Il est temps d’arriver à San-Francisco, dont nous n’avons encore fait que prononcer le nom[2]. 1,200 âmes en 1849, 60,000 en 1854, telle est en deux mots l’histoire de cette ville, et certes, même aux États-Unis, le pays des développemens merveilleux, une aussi rapide progression a droit de surprendre, car ce n’est point en pareil cas que le temps ne fait rien à l’affaire. Je me souviens que précisément

  1. Cette pluralité de gouverneurs doit être prise au pied de la lettre, et ce ne fut pas le détail le moins singulier de ces événemens. Lorsqu’il s’agit de pourvoir à l’administration du pays conquis, Stockton, Fremont, et un certain général Kearny, dont nous n’avons pas parlé à cause de son rôle effacé, produisirent tous trois des pouvoirs également en règle. Stockton ayant cru devoir, avant son départ, déléguer son autorité à Fremont, il en résulta que la Californie fut, en 1847, gouvernée simultanément, bien que sans le moindre accord, par ce dernier et par le général Kearny. Cette discussion assez extraordinaire eut un grand retentissement aux États-Unis, où elle vint se dénouer devant un conseil de guerre qui condamna à. une peine légère, pour fait d’insubordination, Fremont, alors devenu colonel. Il quitta l’armée plutôt que se soumettre à cette sentence.
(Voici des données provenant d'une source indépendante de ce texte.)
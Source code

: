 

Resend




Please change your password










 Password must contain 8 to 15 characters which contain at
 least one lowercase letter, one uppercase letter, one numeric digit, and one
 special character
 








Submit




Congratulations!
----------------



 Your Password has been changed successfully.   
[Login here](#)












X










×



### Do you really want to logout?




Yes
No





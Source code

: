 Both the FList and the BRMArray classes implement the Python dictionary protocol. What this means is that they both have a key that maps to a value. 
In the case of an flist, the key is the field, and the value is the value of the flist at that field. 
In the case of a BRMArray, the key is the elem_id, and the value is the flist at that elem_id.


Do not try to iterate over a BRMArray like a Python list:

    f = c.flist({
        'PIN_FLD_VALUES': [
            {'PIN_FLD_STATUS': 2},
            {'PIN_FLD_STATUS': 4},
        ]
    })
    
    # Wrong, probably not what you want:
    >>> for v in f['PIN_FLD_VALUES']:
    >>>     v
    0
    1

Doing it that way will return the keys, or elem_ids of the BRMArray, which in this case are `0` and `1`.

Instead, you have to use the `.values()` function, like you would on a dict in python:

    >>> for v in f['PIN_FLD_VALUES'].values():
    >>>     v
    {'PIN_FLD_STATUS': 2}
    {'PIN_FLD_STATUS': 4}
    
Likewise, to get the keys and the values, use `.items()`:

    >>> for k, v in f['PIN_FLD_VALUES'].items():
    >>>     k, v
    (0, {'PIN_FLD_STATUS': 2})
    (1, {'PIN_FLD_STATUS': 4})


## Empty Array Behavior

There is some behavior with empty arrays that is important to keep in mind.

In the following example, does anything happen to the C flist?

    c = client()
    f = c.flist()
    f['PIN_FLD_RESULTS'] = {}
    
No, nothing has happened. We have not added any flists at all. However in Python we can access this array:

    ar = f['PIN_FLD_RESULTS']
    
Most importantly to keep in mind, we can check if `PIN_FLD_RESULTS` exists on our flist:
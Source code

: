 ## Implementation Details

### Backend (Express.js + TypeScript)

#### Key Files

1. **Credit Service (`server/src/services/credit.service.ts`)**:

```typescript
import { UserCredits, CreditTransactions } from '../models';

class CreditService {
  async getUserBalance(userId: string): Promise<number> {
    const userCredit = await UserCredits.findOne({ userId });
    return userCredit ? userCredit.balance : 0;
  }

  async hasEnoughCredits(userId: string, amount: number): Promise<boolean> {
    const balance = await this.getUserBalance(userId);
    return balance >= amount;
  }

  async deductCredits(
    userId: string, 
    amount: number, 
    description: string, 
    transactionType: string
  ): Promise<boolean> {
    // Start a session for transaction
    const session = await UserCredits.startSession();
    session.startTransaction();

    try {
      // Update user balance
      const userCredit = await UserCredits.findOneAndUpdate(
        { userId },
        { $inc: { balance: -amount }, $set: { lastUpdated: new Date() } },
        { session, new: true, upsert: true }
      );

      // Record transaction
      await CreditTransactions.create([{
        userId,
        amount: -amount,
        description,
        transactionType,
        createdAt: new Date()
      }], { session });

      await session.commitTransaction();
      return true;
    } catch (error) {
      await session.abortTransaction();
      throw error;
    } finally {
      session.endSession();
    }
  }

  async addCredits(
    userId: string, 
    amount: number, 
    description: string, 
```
  2. L’origine de ce nom est curieuse. En 1769, doux missionnaires franciscains remontaient vers le nord de la Californie, étudiant le pays en vue d’y déterminer l’emplacement de plusieurs missions. Une liste des saints sous l’invocation desquels elles devaient être placées leur avait été remise au départ ; mais le bienheureux saint François, si directement qu’il fût intéressé dans la question, y avait été omis par mégarde, oubli que les révérends pères ne manquèrent pas de signaler avec indignation. « Si saint François veut une mission, répondit le visitador, ou inspecteur, auquel ils s’adressaient, qu’il vous fasse découvrir un bon port. » Les bons ports sont rares sur la côte de Californie, et les pieux voyageurs commençaient à douter du crédit de leur patron, lorsque, s’étant égarés dans leur route, après avoir erré plusieurs jours à l’aventure, le hasard les conduisit sur les bords d’une magnifique baie, s’étendant à perte de vue entre les collines verdoyantes qui la mettaient à l’abri du vent. « Voilà le port, s’écrièrent d’une commune voix les missionnaires ; notre saint fondateur nous y a conduits. » Et la baie fut nommée San-Francisco.